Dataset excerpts
# # # # # # #

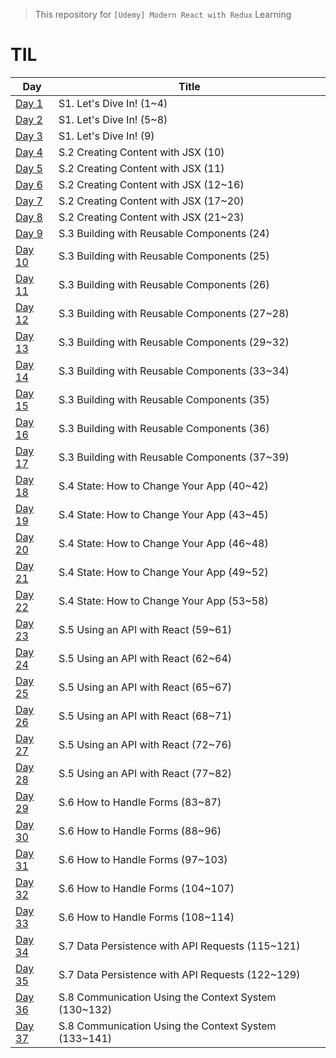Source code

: > This repository for `[Udemy] Modern React with Redux` Learning

# TIL

| Day                            | Title                                                |
| ------------------------------ | ---------------------------------------------------- |
| [Day 1](./markdown/221230.md)  | S1. Let's Dive In! (1~4)                             |
| [Day 2](./markdown/221231.md)  | S1. Let's Dive In! (5~8)                             |
| [Day 3](./markdown/230101.md)  | S1. Let's Dive In! (9)                               |
| [Day 4](./markdown/230102.md)  | S.2 Creating Content with JSX (10)                   |
| [Day 5](./markdown/230103.md)  | S.2 Creating Content with JSX (11)                   |
| [Day 6](./markdown/230104.md)  | S.2 Creating Content with JSX (12~16)                |
| [Day 7](./markdown/230105.md)  | S.2 Creating Content with JSX (17~20)                |
| [Day 8](./markdown/230106.md)  | S.2 Creating Content with JSX (21~23)                |
| [Day 9](./markdown/230107.md)  | S.3 Building with Reusable Components (24)           |
| [Day 10](./markdown/230108.md) | S.3 Building with Reusable Components (25)           |
| [Day 11](./markdown/230109.md) | S.3 Building with Reusable Components (26)           |
| [Day 12](./markdown/230110.md) | S.3 Building with Reusable Components (27~28)        |
| [Day 13](./markdown/230111.md) | S.3 Building with Reusable Components (29~32)        |
| [Day 14](./markdown/230112.md) | S.3 Building with Reusable Components (33~34)        |
| [Day 15](./markdown/230113.md) | S.3 Building with Reusable Components (35)           |
| [Day 16](./markdown/230114.md) | S.3 Building with Reusable Components (36)           |
| [Day 17](./markdown/230115.md) | S.3 Building with Reusable Components (37~39)        |
| [Day 18](./markdown/230116.md) | S.4 State: How to Change Your App (40~42)            |
| [Day 19](./markdown/230117.md) | S.4 State: How to Change Your App (43~45)            |
| [Day 20](./markdown/230118.md) | S.4 State: How to Change Your App (46~48)            |
| [Day 21](./markdown/230119.md) | S.4 State: How to Change Your App (49~52)            |
| [Day 22](./markdown/230120.md) | S.4 State: How to Change Your App (53~58)            |
| [Day 23](./markdown/230121.md) | S.5 Using an API with React (59~61)                  |
| [Day 24](./markdown/230122.md) | S.5 Using an API with React (62~64)                  |
| [Day 25](./markdown/230123.md) | S.5 Using an API with React (65~67)                  |
| [Day 26](./markdown/230124.md) | S.5 Using an API with React (68~71)                  |
| [Day 27](./markdown/230125.md) | S.5 Using an API with React (72~76)                  |
| [Day 28](./markdown/230126.md) | S.5 Using an API with React (77~82)                  |
| [Day 29](./markdown/230127.md) | S.6 How to Handle Forms (83~87)                      |
| [Day 30](./markdown/230128.md) | S.6 How to Handle Forms (88~96)                      |
| [Day 31](./markdown/230129.md) | S.6 How to Handle Forms (97~103)                     |
| [Day 32](./markdown/230130.md) | S.6 How to Handle Forms (104~107)                    |
| [Day 33](./markdown/230131.md) | S.6 How to Handle Forms (108~114)                    |
| [Day 34](./markdown/230201.md) | S.7 Data Persistence with API Requests (115~121)     |
| [Day 35](./markdown/230202.md) | S.7 Data Persistence with API Requests (122~129)     |
| [Day 36](./markdown/230203.md) | S.8 Communication Using the Context System (130~132) |
| [Day 37](./markdown/230204.md) | S.8 Communication Using the Context System (133~141) |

# # # # # # #

◆ **WORK INSTRUCTIONS**
Go through the records and pull out each line that includes the word "State".

◆ **TASK ANSWER**
| [Day 18](./markdown/230116.md) | S.4 State: How to Change Your App (40~42)            |
| [Day 19](./markdown/230117.md) | S.4 State: How to Change Your App (43~45)            |
| [Day 20](./markdown/230118.md) | S.4 State: How to Change Your App (46~48)            |
| [Day 21](./markdown/230119.md) | S.4 State: How to Change Your App (49~52)            |
| [Day 22](./markdown/230120.md) | S.4 State: How to Change Your App (53~58)            |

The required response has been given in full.